* [What is required]:
Could you reproduce every entry as it stands, leaving the pictures behind?

--- Data under study Enclosed Below ---

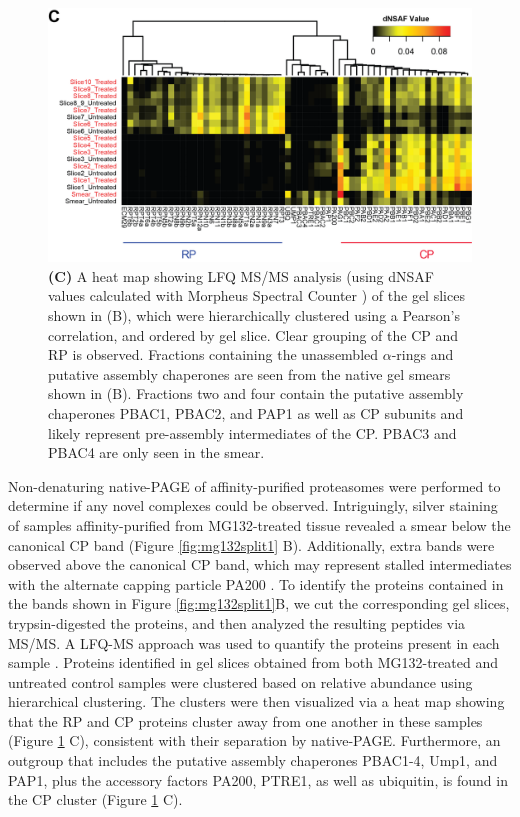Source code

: \begin{figure}
	\ContinuedFloat
	\centering
	\includegraphics[width=\columnwidth]{Proteasome/mg132split2.png}
	{\textbf{(C)} A heat map showing LFQ MS/MS analysis (using dNSAF values calculated with Morpheus Spectral Counter \citep{gemperline16}) of the gel slices shown in (B), which were hierarchically clustered using a Pearson’s correlation, and ordered by gel slice. Clear grouping of the CP and RP is observed. Fractions containing the unassembled $\alpha$-rings and putative assembly chaperones are seen from the native gel smears shown in (B). Fractions two and four contain the putative assembly chaperones PBAC1, PBAC2, and PAP1 as well as CP subunits and likely represent pre-assembly intermediates of the CP. PBAC3 and PBAC4 are only seen in the smear.}
	\label{fig:mg132split2}
\end{figure}

Non-denaturing native-PAGE of affinity-purified proteasomes were performed to determine if any novel complexes could be observed. Intriguingly, silver staining of samples affinity-purified from MG132-treated tissue revealed a smear below the canonical CP band (Figure \ref{fig:mg132split1} B). Additionally, extra bands were observed above the canonical CP band, which may represent stalled intermediates with the alternate capping particle PA200 \citep{li07}. To identify the proteins contained in the bands shown in Figure \ref{fig:mg132split1}B, we cut the corresponding gel slices, trypsin-digested the proteins, and then analyzed the resulting peptides via MS/MS. A LFQ-MS approach was used to quantify the proteins present in each sample \citep{gemperline16}. Proteins identified in gel slices obtained from both MG132-treated and untreated control samples were clustered based on relative abundance using hierarchical clustering. The clusters were then visualized via a heat map showing that the RP and CP proteins cluster away from one another in these samples (Figure \ref{fig:mg132split2} C), consistent with their separation by native-PAGE. Furthermore, an outgroup that includes the putative assembly chaperones PBAC1-4, Ump1, and PAP1, plus the accessory factors PA200, PTRE1, as well as ubiquitin, is found in the CP cluster (Figure \ref{fig:mg132split2} C).


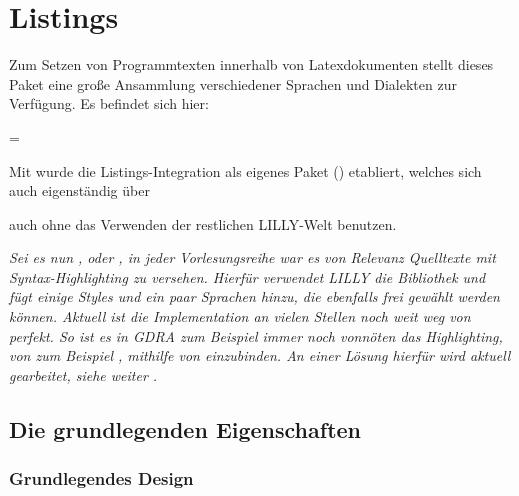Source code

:\renewcommand{\arraystretch}{1.5}
\setlength\intextsep{0pt}
\chapter[Listings \LILLYxBOXxVersion{\small 1.0.0}]{Listings}
\bigskip\newline
{}Zum Setzen von Programmtexten innerhalb von Latexdokumenten stellt dieses Paket eine große Ansammlung verschiedener Sprachen und Dialekten zur Verfügung. Es befindet sich hier:
\begin{center}
     = \T{\LILLYxPATHxDATA}
\end{center}

\begin{bemerkung}
    Mit  wurde die Listings-Integration als eigenes Paket () etabliert, welches sich auch eigenständig über \begin{latex}
\usepackage{LILLYxLISTINGS}
        \end{latex}
        auch ohne das Verwenden der restlichen LILLY-Welt benutzen.
\end{bemerkung}
\textit{%
Sei es nun \fg[], \eidi oder \gdra[], in jeder Vorlesungsreihe war es von Relevanz Quelltexte mit Syntax-Highlighting zu versehen. Hierfür verwendet LILLY die Bibliothek  und fügt einige Styles und ein paar Sprachen hinzu, die ebenfalls frei gewählt werden können. Aktuell ist die Implementation an vielen Stellen noch weit weg von perfekt. So ist es in GDRA zum Beispiel immer noch vonnöten das Highlighting, von zum Beispiel , mithilfe von einzubinden. An einer Lösung hierfür wird aktuell gearbeitet, siehe weiter .}

\section{Die grundlegenden Eigenschaften}
\subsection{Grundlegendes Design}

--- End of Enclosed Data under study ---

* [Exercise solution]:
Source code

: \begin{figure}
	\ContinuedFloat
	\centering
	\includegraphics[width=\columnwidth]{Proteasome/mg132split2.png}
	{\textbf{(C)} A heat map showing LFQ MS/MS analysis (using dNSAF values calculated with Morpheus Spectral Counter \citep{gemperline16}) of the gel slices shown in (B), which were hierarchically clustered using a Pearson’s correlation, and ordered by gel slice. Clear grouping of the CP and RP is observed. Fractions containing the unassembled $\alpha$-rings and putative assembly chaperones are seen from the native gel smears shown in (B). Fractions two and four contain the putative assembly chaperones PBAC1, PBAC2, and PAP1 as well as CP subunits and likely represent pre-assembly intermediates of the CP. PBAC3 and PBAC4 are only seen in the smear.}
	\label{fig:mg132split2}
\end{figure}

Non-denaturing native-PAGE of affinity-purified proteasomes were performed to determine if any novel complexes could be observed. Intriguingly, silver staining of samples affinity-purified from MG132-treated tissue revealed a smear below the canonical CP band (Figure \ref{fig:mg132split1} B). Additionally, extra bands were observed above the canonical CP band, which may represent stalled intermediates with the alternate capping particle PA200 \citep{li07}. To identify the proteins contained in the bands shown in Figure \ref{fig:mg132split1}B, we cut the corresponding gel slices, trypsin-digested the proteins, and then analyzed the resulting peptides via MS/MS. A LFQ-MS approach was used to quantify the proteins present in each sample \citep{gemperline16}. Proteins identified in gel slices obtained from both MG132-treated and untreated control samples were clustered based on relative abundance using hierarchical clustering. The clusters were then visualized via a heat map showing that the RP and CP proteins cluster away from one another in these samples (Figure \ref{fig:mg132split2} C), consistent with their separation by native-PAGE. Furthermore, an outgroup that includes the putative assembly chaperones PBAC1-4, Ump1, and PAP1, plus the accessory factors PA200, PTRE1, as well as ubiquitin, is found in the CP cluster (Figure \ref{fig:mg132split2} C).


Source code

:\renewcommand{\arraystretch}{1.5}
\setlength\intextsep{0pt}
\chapter[Listings \LILLYxBOXxVersion{\small 1.0.0}]{Listings}
\bigskip\newline
{}Zum Setzen von Programmtexten innerhalb von Latexdokumenten stellt dieses Paket eine große Ansammlung verschiedener Sprachen und Dialekten zur Verfügung. Es befindet sich hier:
\begin{center}
     = \T{\LILLYxPATHxDATA}
\end{center}

\begin{bemerkung}
    Mit  wurde die Listings-Integration als eigenes Paket () etabliert, welches sich auch eigenständig über \begin{latex}
\usepackage{LILLYxLISTINGS}
        \end{latex}
        auch ohne das Verwenden der restlichen LILLY-Welt benutzen.
\end{bemerkung}
\textit{%
Sei es nun \fg[], \eidi oder \gdra[], in jeder Vorlesungsreihe war es von Relevanz Quelltexte mit Syntax-Highlighting zu versehen. Hierfür verwendet LILLY die Bibliothek  und fügt einige Styles und ein paar Sprachen hinzu, die ebenfalls frei gewählt werden können. Aktuell ist die Implementation an vielen Stellen noch weit weg von perfekt. So ist es in GDRA zum Beispiel immer noch vonnöten das Highlighting, von zum Beispiel , mithilfe von einzubinden. An einer Lösung hierfür wird aktuell gearbeitet, siehe weiter .}

\section{Die grundlegenden Eigenschaften}
\subsection{Grundlegendes Design}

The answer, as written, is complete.